Sans surprise, la paternité – et la difficulté à y accéder – fournira à l‘auteur la meilleure des illustrations de sa thèse, parce que derrière la condition paternelle se dévoile la nature du mal qui ronge la société, en particulier l’impossibilité de conserver les conditions mêmes de sa perpétuation. La baisse de la natalité dans les sociétés occidentales est particulièrement marquante. Parmi toutes les explications données, il en est une proposée par l’auteur qui est des plus rares : la perte de confiance des hommes en leur faculté d’être père, et la perte de confiance que les femmes peuvent placer dans des compagnons si inconsistants et peu rassurés.
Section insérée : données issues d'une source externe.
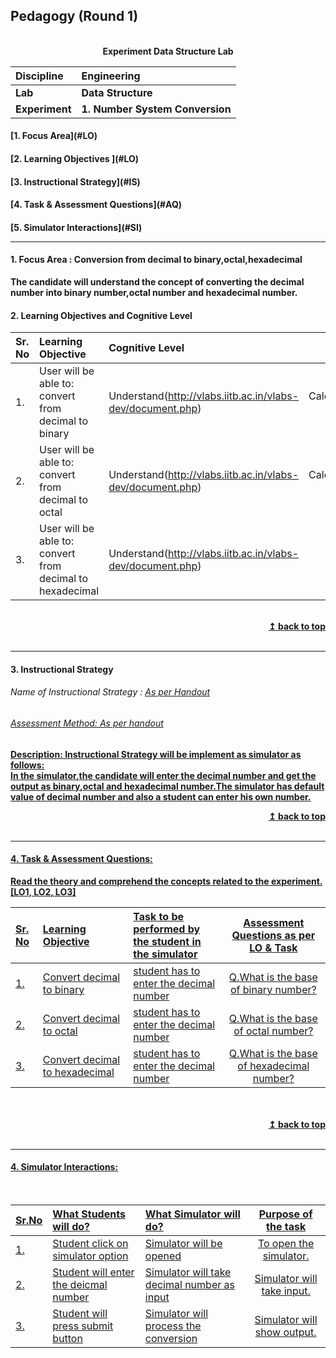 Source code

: ## Pedagogy (Round 1)
<p align="center">
<br>
<b> Experiment Data Structure Lab  <a name="top"></a> <br>
</p>

<b>Discipline | <b>Engineering
:--|:--|
<b> Lab | <b> Data Structure
<b> Experiment|     <b> 1. Number System Conversion


<h4> [1. Focus Area](#LO)
<h4> [2. Learning Objectives ](#LO)
<h4> [3. Instructional Strategy](#IS)
<h4> [4. Task & Assessment Questions](#AQ)
<h4> [5. Simulator Interactions](#SI)
<hr>

<a name="LO"></a>
#### 1. Focus Area : Conversion from decimal to binary,octal,hexadecimal
The candidate will understand the concept of converting the decimal number into binary number,octal number and hexadecimal number.

#### 2. Learning Objectives and Cognitive Level


Sr. No |	Learning Objective	| Cognitive Level | Action Verb
:--|:--|:--|:-:
1.| User will be able to: <br>convert from decimal to binary <br>  | Understand(http://vlabs.iitb.ac.in/vlabs-dev/document.php) | Calculate(http://vlabs.iitb.ac.in/vlabs-dev/document.php)
2.| User will be able to: <br>convert from decimal to octal <br>  | Understand(http://vlabs.iitb.ac.in/vlabs-dev/document.php) | Calculate(http://vlabs.iitb.ac.in/vlabs-dev/document.php)
3.| User will be able to: <br>convert from decimal to hexadecimal <br> | Understand(http://vlabs.iitb.ac.in/vlabs-dev/document.php) | Calculate](http://vlabs.iitb.ac.in/vlabs-dev/document.php)

<br/>
<div align="right">
    <b><a href="#top">↥ back to top</a></b>
</div>
<br/>
<hr>

<a name="IS"></a>
#### 3. Instructional Strategy
###### Name of Instructional Strategy  :    <u> As per Handout
###### Assessment Method: As per handout

<u> <b>Description: </b> Instructional Strategy will be implement as simulator as follows: </u>
<br>
 In the simulator,the candidate will enter the decimal number and get the output as binary,octal and hexadecimal number.The simulator has default value of decimal number and also a student can enter his own number.
<br/>
<div align="right">
    <b><a href="#top">↥ back to top</a></b>
</div>
<br/>
<hr>

<a name="AQ"></a>
#### 4. Task & Assessment Questions:

Read the theory and comprehend the concepts related to the experiment. [LO1, LO2, LO3]
<br>

Sr. No |	Learning Objective	| Task to be performed by <br> the student  in the simulator | Assessment Questions as per LO & Task
:--|:--|:--|:-:
1.| Convert decimal to binary <br> | student has to enter the decimal number | Q.What is the base of binary number?
2.| Convert decimal to octal <br>| student has to enter the decimal number | Q.What is the base of octal number?
3.| Convert decimal to hexadecimal <br>| student has to enter the decimal number | Q.What is the base of hexadecimal number?


 <br>

<br/>
<div align="right">
    <b><a href="#top">↥ back to top</a></b>
</div>
<br/>
<hr>

<a name="SI"></a>

#### 4. Simulator Interactions:
<br>

Sr.No | What Students will do? |	What Simulator will do?	| Purpose of the task
:--|:--|:--|:--:
1.| Student click on simulator option | Simulator will be opened  | To open the simulator.
2.| Student will enter the deicmal number | Simulator will take decimal number as input  | Simulator will take input.
3.| Student will press submit button | Simulator will process the conversion | Simulator will show output.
Pour l’auteur, la chose est inéluctable dès lors que la société admet la possibilité de se passer de l’homme-père, en faisant fi de la différence des sexes, ramenant ainsi le rôle maternel et paternel à une fonction indifférenciée. Cette indifférenciation des sexes et des fonctions est le corollaire d’une injonction à être soi-même qui ne voit dans l’héritage et la transmission qu’une forme d’assignation, en elle-même contraignante. Ainsi en est-il donc de ce leg si particulier constitué par notre propre corps, dont nous avons souvent bien du mal à assumer qu’il puisse être autre que ce que nous impose notre volonté.
Sans doute est-ce là une conception étrange de la liberté, où celle-ci semble se noyer dans l’océan du désir et de la puissance. Les relations humaines s’en trouvent bouleversées. Comment être consistant lorsque les rapports humains sont ramenés aux seuls rapports contractuels entre des individus imprégnés de cette idée de la liberté ? Quelle possibilité d’engagement à l’égard d’autrui, lorsque liberté et autonomie ne s’éprouvent jamais autrement que dans l’exercice de la jouissance et de la fête, et leurs limites dans le ressentiment à l’égard de celui qui « profiterait » davantage de la vie que soi ? Haro sur les discriminations !
Mais comment reprocher toutefois aux individus de se complaire dans le festif et l’inconsistant dès lors que chaque chose de l’époque semble l’y inviter ? Comment reprocher aux jeunes hommes de ne rester que des enfants, de refuser l’engagement, de refuser d’être père, d’assumer une certaine conception de la virilité qui puisse montrer sa force ; non pour en abuser, mais pour rassurer l’autre ? Comment vouloir autre chose que la fuite et l’amusement lorsque la loi et la technique consacrent l’accès à la PMA sans homme, lorsque « certain.e.s intellectuel.le.s » et certains médias font de chaque homme un violeur en puissance, lorsque l’extension des droits se vit comme une volonté de puissance et de jouissance, lorsque la notion même d’engagement, comme celle d’honneur, est battue en brèche par l’injonction au plaisir et le défaitisme d’intellectuels toujours prompts à encourager le repli sur soi ?
Norrin R.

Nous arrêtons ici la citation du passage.